== Task brief ==
Output only the lines of the entries that follow, starting at the one with "### Converter 객체" and running down to the one with "file and tries", both included and unchanged.

== Extracted entries ==
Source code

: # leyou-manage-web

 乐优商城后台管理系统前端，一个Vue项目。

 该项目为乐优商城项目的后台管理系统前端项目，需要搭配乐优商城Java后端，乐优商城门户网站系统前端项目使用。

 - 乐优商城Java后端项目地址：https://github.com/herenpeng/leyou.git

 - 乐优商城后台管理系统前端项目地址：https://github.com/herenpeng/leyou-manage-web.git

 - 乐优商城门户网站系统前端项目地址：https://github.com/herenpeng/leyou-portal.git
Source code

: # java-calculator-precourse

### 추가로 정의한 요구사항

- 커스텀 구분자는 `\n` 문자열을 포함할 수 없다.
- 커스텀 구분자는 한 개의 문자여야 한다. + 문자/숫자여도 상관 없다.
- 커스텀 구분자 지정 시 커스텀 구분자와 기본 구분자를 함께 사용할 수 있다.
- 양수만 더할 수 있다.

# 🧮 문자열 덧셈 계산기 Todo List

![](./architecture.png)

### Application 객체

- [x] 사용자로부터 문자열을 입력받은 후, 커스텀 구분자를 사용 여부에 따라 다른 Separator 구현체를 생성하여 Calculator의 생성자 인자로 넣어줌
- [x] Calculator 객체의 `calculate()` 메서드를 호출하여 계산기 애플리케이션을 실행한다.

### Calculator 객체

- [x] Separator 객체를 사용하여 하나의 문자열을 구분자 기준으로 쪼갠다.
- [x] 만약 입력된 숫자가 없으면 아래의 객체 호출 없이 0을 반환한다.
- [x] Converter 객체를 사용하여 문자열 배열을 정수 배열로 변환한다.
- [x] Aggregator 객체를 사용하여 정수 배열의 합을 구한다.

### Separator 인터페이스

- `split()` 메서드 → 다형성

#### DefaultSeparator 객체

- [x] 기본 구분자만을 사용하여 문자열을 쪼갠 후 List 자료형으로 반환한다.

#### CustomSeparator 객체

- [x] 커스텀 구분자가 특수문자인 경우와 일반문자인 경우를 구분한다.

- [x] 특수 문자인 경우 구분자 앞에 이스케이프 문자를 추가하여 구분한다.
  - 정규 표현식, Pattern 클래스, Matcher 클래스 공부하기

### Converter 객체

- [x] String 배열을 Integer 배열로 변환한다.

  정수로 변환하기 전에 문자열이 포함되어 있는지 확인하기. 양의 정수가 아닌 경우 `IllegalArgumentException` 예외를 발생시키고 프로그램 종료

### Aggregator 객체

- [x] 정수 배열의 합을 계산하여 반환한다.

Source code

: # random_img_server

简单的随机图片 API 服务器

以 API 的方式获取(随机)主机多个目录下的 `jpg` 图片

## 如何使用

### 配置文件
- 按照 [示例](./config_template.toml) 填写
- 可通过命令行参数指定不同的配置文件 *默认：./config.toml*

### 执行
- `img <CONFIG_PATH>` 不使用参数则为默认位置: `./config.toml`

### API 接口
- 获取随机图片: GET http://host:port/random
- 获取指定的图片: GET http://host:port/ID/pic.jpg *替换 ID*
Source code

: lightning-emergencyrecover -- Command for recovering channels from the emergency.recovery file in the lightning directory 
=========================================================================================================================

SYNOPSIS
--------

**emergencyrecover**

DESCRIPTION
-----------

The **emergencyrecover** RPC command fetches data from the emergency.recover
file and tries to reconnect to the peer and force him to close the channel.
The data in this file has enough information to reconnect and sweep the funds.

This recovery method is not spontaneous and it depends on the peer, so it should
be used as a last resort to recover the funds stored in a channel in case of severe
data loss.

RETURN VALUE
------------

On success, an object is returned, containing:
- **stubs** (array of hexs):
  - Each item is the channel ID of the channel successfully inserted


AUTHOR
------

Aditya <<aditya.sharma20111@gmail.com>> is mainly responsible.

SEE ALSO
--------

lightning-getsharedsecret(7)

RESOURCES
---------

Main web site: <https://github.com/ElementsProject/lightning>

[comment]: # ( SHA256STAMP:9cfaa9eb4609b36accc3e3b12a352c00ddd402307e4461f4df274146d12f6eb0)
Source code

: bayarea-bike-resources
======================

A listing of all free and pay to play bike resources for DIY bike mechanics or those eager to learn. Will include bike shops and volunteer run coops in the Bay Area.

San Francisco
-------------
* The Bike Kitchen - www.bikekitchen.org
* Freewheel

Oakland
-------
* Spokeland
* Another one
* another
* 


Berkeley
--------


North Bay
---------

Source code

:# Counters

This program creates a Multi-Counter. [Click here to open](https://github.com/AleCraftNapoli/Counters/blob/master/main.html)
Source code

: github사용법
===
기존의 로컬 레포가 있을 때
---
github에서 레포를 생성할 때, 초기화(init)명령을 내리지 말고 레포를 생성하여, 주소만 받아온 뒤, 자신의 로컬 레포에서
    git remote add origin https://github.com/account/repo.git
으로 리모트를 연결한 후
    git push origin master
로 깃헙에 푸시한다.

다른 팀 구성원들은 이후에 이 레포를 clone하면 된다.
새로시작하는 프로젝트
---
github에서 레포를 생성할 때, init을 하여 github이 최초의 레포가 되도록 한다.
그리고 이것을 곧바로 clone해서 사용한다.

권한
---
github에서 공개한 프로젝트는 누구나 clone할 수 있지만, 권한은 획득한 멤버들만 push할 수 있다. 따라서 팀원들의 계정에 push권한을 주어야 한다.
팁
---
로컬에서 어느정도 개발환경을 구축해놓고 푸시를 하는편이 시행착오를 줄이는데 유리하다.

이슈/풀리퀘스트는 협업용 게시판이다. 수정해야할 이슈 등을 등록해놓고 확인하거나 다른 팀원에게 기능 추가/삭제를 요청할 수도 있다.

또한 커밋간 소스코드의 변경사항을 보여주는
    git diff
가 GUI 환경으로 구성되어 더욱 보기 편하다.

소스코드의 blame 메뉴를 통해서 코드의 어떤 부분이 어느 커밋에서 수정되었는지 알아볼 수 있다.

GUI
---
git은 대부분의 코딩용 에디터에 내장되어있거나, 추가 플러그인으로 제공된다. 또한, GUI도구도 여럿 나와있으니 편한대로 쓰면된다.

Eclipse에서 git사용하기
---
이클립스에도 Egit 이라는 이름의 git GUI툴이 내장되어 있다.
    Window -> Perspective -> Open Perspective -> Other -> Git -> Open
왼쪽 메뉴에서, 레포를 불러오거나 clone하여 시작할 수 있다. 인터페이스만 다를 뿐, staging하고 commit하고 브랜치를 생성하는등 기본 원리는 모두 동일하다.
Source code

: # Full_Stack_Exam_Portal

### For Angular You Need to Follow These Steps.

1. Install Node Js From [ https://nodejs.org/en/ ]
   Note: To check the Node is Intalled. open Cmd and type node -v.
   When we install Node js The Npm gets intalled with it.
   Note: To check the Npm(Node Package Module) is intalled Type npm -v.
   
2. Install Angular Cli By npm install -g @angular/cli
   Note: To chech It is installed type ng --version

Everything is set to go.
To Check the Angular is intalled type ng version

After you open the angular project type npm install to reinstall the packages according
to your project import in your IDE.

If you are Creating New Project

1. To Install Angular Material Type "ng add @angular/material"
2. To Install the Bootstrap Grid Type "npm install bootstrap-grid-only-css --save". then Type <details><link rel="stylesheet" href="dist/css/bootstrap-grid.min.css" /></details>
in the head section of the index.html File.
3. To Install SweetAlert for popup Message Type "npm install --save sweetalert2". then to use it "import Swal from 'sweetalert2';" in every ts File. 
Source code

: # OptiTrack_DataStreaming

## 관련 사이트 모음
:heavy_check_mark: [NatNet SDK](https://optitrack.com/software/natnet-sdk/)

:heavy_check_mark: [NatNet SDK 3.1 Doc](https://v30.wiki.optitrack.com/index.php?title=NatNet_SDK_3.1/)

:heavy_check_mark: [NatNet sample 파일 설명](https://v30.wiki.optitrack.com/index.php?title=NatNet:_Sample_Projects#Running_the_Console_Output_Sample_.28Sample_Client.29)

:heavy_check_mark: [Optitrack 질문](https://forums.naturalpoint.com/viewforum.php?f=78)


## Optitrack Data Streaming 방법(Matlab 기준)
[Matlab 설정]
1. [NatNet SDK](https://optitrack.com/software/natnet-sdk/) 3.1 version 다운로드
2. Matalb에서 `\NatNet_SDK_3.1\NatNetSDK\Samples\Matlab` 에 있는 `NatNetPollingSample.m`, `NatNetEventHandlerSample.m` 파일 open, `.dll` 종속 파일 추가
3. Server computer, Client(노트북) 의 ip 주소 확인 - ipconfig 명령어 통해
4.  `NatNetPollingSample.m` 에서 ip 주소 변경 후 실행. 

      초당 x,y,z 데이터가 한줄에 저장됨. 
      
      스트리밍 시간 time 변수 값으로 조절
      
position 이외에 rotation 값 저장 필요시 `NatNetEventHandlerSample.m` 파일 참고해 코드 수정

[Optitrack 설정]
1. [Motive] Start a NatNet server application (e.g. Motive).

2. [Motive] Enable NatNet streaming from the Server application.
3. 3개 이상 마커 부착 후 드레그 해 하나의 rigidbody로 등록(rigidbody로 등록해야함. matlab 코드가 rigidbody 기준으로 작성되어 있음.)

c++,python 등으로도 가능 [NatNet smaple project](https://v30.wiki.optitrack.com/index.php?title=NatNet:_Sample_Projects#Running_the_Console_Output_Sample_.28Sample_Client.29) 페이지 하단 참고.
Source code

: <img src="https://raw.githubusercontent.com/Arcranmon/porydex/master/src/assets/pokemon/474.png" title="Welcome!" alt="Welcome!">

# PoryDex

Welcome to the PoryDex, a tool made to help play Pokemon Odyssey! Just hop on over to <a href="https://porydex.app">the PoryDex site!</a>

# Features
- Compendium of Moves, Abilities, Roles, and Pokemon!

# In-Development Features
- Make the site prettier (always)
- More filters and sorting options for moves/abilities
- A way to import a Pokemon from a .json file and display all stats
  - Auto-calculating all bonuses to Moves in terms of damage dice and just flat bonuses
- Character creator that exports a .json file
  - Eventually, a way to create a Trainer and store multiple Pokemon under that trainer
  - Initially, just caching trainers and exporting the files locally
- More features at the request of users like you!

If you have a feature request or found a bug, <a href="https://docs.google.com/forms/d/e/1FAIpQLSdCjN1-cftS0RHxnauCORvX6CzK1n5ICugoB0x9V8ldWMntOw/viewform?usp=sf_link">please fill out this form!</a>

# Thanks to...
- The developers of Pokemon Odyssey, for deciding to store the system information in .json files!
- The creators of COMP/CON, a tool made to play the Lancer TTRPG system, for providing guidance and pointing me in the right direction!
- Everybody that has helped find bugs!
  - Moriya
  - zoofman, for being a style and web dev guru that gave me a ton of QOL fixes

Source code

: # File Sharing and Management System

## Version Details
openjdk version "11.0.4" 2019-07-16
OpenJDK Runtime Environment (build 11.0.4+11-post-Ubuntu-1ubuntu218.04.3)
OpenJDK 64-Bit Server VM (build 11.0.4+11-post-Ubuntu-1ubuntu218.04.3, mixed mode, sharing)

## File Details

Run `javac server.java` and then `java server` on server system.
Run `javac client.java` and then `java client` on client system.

== Solution for this task ==
### Converter 객체

- [x] String 배열을 Integer 배열로 변환한다.

  정수로 변환하기 전에 문자열이 포함되어 있는지 확인하기. 양의 정수가 아닌 경우 `IllegalArgumentException` 예외를 발생시키고 프로그램 종료

### Aggregator 객체

- [x] 정수 배열의 합을 계산하여 반환한다.

Source code

: # random_img_server

简单的随机图片 API 服务器

以 API 的方式获取(随机)主机多个目录下的 `jpg` 图片

## 如何使用

### 配置文件
- 按照 [示例](./config_template.toml) 填写
- 可通过命令行参数指定不同的配置文件 *默认：./config.toml*

### 执行
- `img <CONFIG_PATH>` 不使用参数则为默认位置: `./config.toml`

### API 接口
- 获取随机图片: GET http://host:port/random
- 获取指定的图片: GET http://host:port/ID/pic.jpg *替换 ID*
Source code

: lightning-emergencyrecover -- Command for recovering channels from the emergency.recovery file in the lightning directory 
=========================================================================================================================

SYNOPSIS
--------

**emergencyrecover**

DESCRIPTION
-----------

The **emergencyrecover** RPC command fetches data from the emergency.recover
file and tries to reconnect to the peer and force him to close the channel.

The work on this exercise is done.